Les reliefs infinis ou illimités, engagés il y a plus de 30 ans, et dont les toutes dernières formes ont été réalisées pour l’exposition en sont une élégante expression. Marthe dirait qu’au terme de cette mise en jeu, le féminin se fait le prolongement du masculin devenu lui-même prolongement du féminin : si les formes modulaires produites s’emboitent et s’épousent – clin d’œil au couple d’artistes, à 50 ans de création artistique menée à 4 mains – pour former un hexaèdre régulier, possiblement clos sur lui-même remplissant tout l’espace sans laisser de vide entre les pièces identiques le composant, dès lors qu’elles s’ouvrent, la possibilité d’un infini se déploie dans une promesse sans limite, et dans un rythme qui fonde l’autre sens du terme allure.

Car le jeu des formes s’opère à belle allure.

A la figure de l’équidé – pour qui les sens doubles de l’allure (physionomie et déplacement) semblent avoir été ciselés – celle des équipartitions des Simonnet se fait figure de Troie, ouvrant le champ vers des réalités emboitées.

Ainsi observée, l’allure, sans préjuger du sens qui s’y manifeste (forme ou rythme) est une forme ouverte. 

L’allure est une forme de vie de la forme.
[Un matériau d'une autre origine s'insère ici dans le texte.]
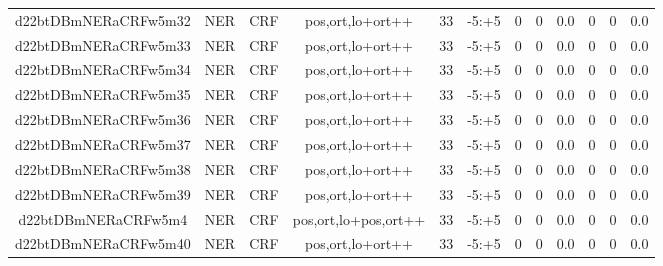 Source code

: \documentclass[a4paper]{article}
\begin{document}
\begin{landscape}
\begin{center}
\begin{tabular}{ |c|c|c|c|c|c|c|c|c|c|c|c|}
 
 	
 	\small{ d22btDBmNERaCRFw5m32 } & \small{ NER} & \small{  CRF }  & pos,ort,lo+ort++  &  33 &  \small{  -5:+5 }  &  0 & 0 & 0.0  &  0 & 0 & 0.0 \\
 	

 
 	
 	\small{ d22btDBmNERaCRFw5m33 } & \small{ NER} & \small{  CRF }  & pos,ort,lo+ort++  &  33 &  \small{  -5:+5 }  &  0 & 0 & 0.0  &  0 & 0 & 0.0 \\
 	

 
 	
 	\small{ d22btDBmNERaCRFw5m34 } & \small{ NER} & \small{  CRF }  & pos,ort,lo+ort++  &  33 &  \small{  -5:+5 }  &  0 & 0 & 0.0  &  0 & 0 & 0.0 \\
 	

 
 	
 	\small{ d22btDBmNERaCRFw5m35 } & \small{ NER} & \small{  CRF }  & pos,ort,lo+ort++  &  33 &  \small{  -5:+5 }  &  0 & 0 & 0.0  &  0 & 0 & 0.0 \\
 	

 
 	
 	\small{ d22btDBmNERaCRFw5m36 } & \small{ NER} & \small{  CRF }  & pos,ort,lo+ort++  &  33 &  \small{  -5:+5 }  &  0 & 0 & 0.0  &  0 & 0 & 0.0 \\
 	

 
 	
 	\small{ d22btDBmNERaCRFw5m37 } & \small{ NER} & \small{  CRF }  & pos,ort,lo+ort++  &  33 &  \small{  -5:+5 }  &  0 & 0 & 0.0  &  0 & 0 & 0.0 \\
 	

 
 	
 	\small{ d22btDBmNERaCRFw5m38 } & \small{ NER} & \small{  CRF }  & pos,ort,lo+ort++  &  33 &  \small{  -5:+5 }  &  0 & 0 & 0.0  &  0 & 0 & 0.0 \\
 	

 
 	
 	\small{ d22btDBmNERaCRFw5m39 } & \small{ NER} & \small{  CRF }  & pos,ort,lo+ort++  &  33 &  \small{  -5:+5 }  &  0 & 0 & 0.0  &  0 & 0 & 0.0 \\
 	

 
 	
 	\small{ d22btDBmNERaCRFw5m4 } & \small{ NER} & \small{  CRF }  & pos,ort,lo+pos,ort++  &  33 &  \small{  -5:+5 }  &  0 & 0 & 0.0  &  0 & 0 & 0.0 \\
 	

 
 	
 	\small{ d22btDBmNERaCRFw5m40 } & \small{ NER} & \small{  CRF }  & pos,ort,lo+ort++  &  33 &  \small{  -5:+5 }  &  0 & 0 & 0.0  &  0 & 0 & 0.0 \\
 	


\end{tabular}
\end{center}
\end{landscape}
\end{document}

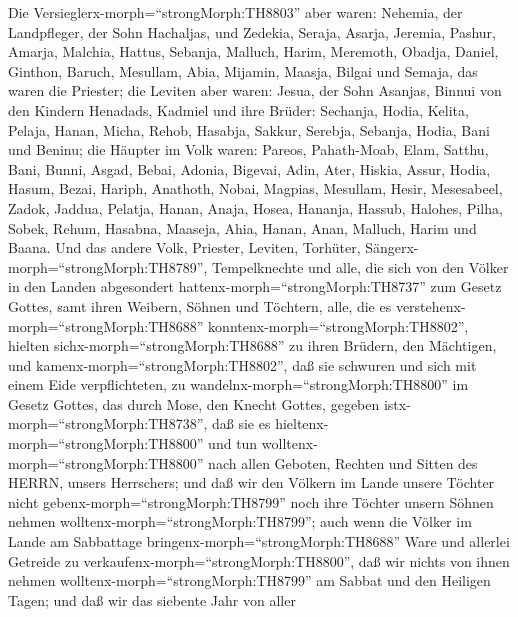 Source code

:  Die Versieglerx-morph=``strongMorph:TH8803'' aber waren:
Nehemia, der Landpfleger, der Sohn Hachaljas, und Zedekia, 
Seraja, Asarja, Jeremia,  Pashur, Amarja, Malchia,
 Hattus, Sebanja, Malluch,  Harim, Meremoth,
Obadja,  Daniel, Ginthon, Baruch,  Mesullam,
Abia, Mijamin,  Maasja, Bilgai und Semaja, das waren die
Priester;  die Leviten aber waren: Jesua, der Sohn Asanjas,
Binnui von den Kindern Henadads, Kadmiel  und ihre Brüder:
Sechanja, Hodia, Kelita, Pelaja, Hanan,  Micha, Rehob,
Hasabja,  Sakkur, Serebja, Sebanja,  Hodia,
Bani und Beninu;  die Häupter im Volk waren: Pareos,
Pahath-Moab, Elam, Satthu, Bani,  Bunni, Asgad, Bebai,
 Adonia, Bigevai, Adin,  Ater, Hiskia, Assur,
 Hodia, Hasum, Bezai,  Hariph, Anathoth,
Nobai,  Magpias, Mesullam, Hesir,  Mesesabeel,
Zadok, Jaddua,  Pelatja, Hanan, Anaja,  Hosea,
Hananja, Hassub,  Halohes, Pilha, Sobek, 
Rehum, Hasabna, Maaseja,  Ahia, Hanan, Anan, 
Malluch, Harim und Baana.  Und das andere Volk, Priester,
Leviten, Torhüter, Sängerx-morph=``strongMorph:TH8789'', Tempelknechte
und alle, die sich von den Völker in den Landen abgesondert
hattenx-morph=``strongMorph:TH8737'' zum Gesetz Gottes, samt ihren
Weibern, Söhnen und Töchtern, alle, die es
verstehenx-morph=``strongMorph:TH8688''
konntenx-morph=``strongMorph:TH8802'',  hielten
sichx-morph=``strongMorph:TH8688'' zu ihren Brüdern, den Mächtigen, und
kamenx-morph=``strongMorph:TH8802'', daß sie schwuren und sich mit einem
Eide verpflichteten, zu wandelnx-morph=``strongMorph:TH8800'' im Gesetz
Gottes, das durch Mose, den Knecht Gottes, gegeben
istx-morph=``strongMorph:TH8738'', daß sie es
hieltenx-morph=``strongMorph:TH8800'' und tun
wolltenx-morph=``strongMorph:TH8800'' nach allen Geboten, Rechten und
Sitten des HERRN, unsers Herrschers;  und daß wir den
Völkern im Lande unsere Töchter nicht
gebenx-morph=``strongMorph:TH8799'' noch ihre Töchter unsern Söhnen
nehmen wolltenx-morph=``strongMorph:TH8799'';  auch wenn
die Völker im Lande am Sabbattage bringenx-morph=``strongMorph:TH8688''
Ware und allerlei Getreide zu verkaufenx-morph=``strongMorph:TH8800'',
daß wir nichts von ihnen nehmen wolltenx-morph=``strongMorph:TH8799'' am
Sabbat und den Heiligen Tagen; und daß wir das siebente Jahr von aller
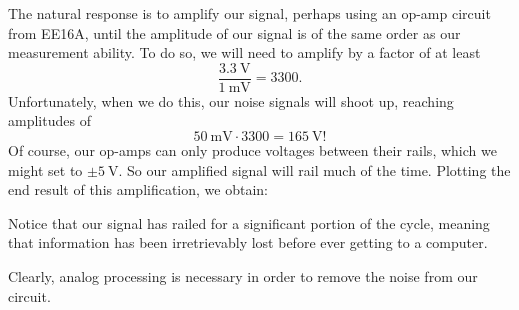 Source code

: \documentclass[letterpaper]{article}
\theoremstyle{remark}
\begin{document}
The natural response is to amplify our signal, perhaps using an op-amp circuit from EE16A, until the amplitude of our signal is of the same order as our measurement ability. To do so, we will need to amplify by a factor of at least
\[
    \frac{\SI{3.3}{\volt}}{\SI{1}{\milli\volt}} = 3300.
\]
Unfortunately, when we do this, our noise signals will shoot up, reaching amplitudes of
\[
    \SI{50}{\milli\volt} \cdot 3300 = \SI{165}{\volt}!
\]
Of course, our op-amps can only produce voltages between their rails, which we might set to $\pm \SI{5}{\volt}$. So our amplified signal will rail much of the time. Plotting the end result of this amplification, we obtain:
\begin{center}
\end{center}
Notice that our signal has railed for a significant portion of the cycle, meaning that information has been irretrievably lost before ever getting to a computer.

Clearly, analog processing is necessary in order to remove the noise from our circuit.
\end{document}
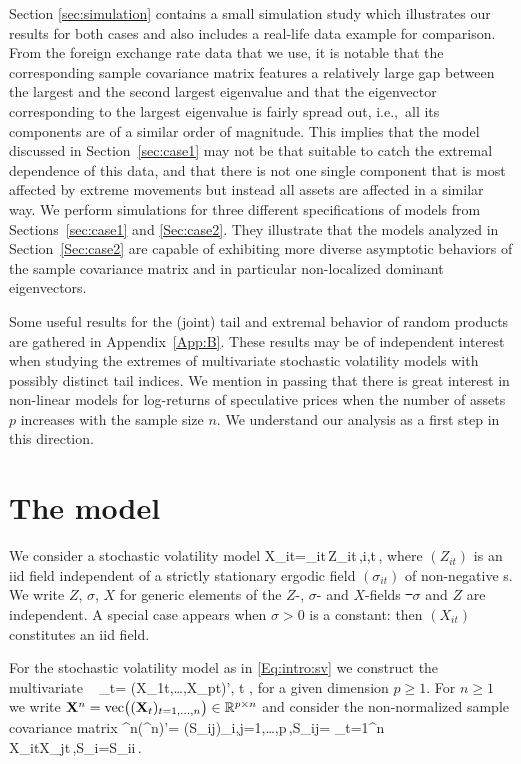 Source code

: Section \ref{sec:simulation} contains a small simulation study which
illustrates our results for both cases and also includes a real-life
data example for comparison. From the foreign exchange rate data that
we use, it is notable that the corresponding sample covariance matrix
features a relatively large gap between the largest and the second
largest eigenvalue and that the eigenvector corresponding to the
largest eigenvalue is fairly spread out, i.e.,\ all its components are
of a similar order of magnitude. This implies that the model discussed
in Section~\ref{sec:case1} may not be that suitable to catch the
extremal dependence of this data, and that there is not one single
component that is most affected by extreme movements but instead all
assets are affected in a similar way. We perform simulations for three
different specifications of models from Sections~\ref{sec:case1} and
\ref{Sec:case2}. They illustrate that the models analyzed 
in Section~\ref{Sec:case2} are capable of exhibiting more diverse
asymptotic behaviors of the sample covariance matrix and in particular
non-localized dominant eigenvectors.

Some useful results for the (joint) tail and extremal behavior of
random products are gathered in Appendix~\ref{App:B}.
These results may be of independent interest when studying the
extremes of multivariate stochastic volatility models with possibly
distinct tail indices. We mention in passing that there is great
interest in non-linear models for log-returns of speculative prices
when the number of assets $p$ increases with the sample size $n$. We
understand our analysis as a first step in this direction. 



\section{The model}\label{sec:model:anja}
We consider a stochastic volatility model
\beam\label{eq:1a:anja}
X_{it}=\sigma_{it}\,Z_{it}\,,\qquad i,t\in\bbz\,,
\eeam
where $(Z_{it})$ is an iid field independent of a strictly stationary
ergodic field $(\sigma_{it})$ of non-negative \rv s.
We write $Z$, $\sigma$, $X$ for generic elements of the $Z$-,
$\sigma$- and $X$-fields \st\ $\sigma$ and $Z$ are independent.
A special case appears when $\sigma>0$ is a constant: then $(X_{it})$ constitutes an iid field. 

For the stochastic volatility model as in \eqref{Eq:intro:sv} we construct the 
multivariate \ts\ 
\beam\label{eq:multvts}
 \bfX_t= (X_{1t},\ldots,X_{pt})', \;\;\; t \in {},
\eeam 
for a given dimension $p\ge 1$. For $n\geq 1$ we write ${\bf X}^n={\rm
  vec}\big(({\bf X}_t)_{t=1, \ldots, n}\big) \in \mathbb{R}^{p \times n}$
and consider the non-normalized sample covariance matrix
\beam\label{eq:esses}
\bfX^n(\bfX^n)'= (S_{ij})_{i,j=1,\ldots,p}\,,\qquad S_{ij}=
\sum_{t=1}^n X_{it}X_{jt}\,,\qquad S_i=S_{ii}\,.
\eeam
Il est possible de dire que c’est une donnée principielle pour les Simonnet. 

L’investigation (forme, espace, échelle) se fait par le jeu, consciente de la richesse des promesses qui s’opèrent dans les combinaisons, sans entrevoir plus avant – dans l’apriori – les choses, en s’appuyant sur le développé du geste, l’expression de la main concrétisant ce qui n’était encore un instant qu’une rêverie constructive.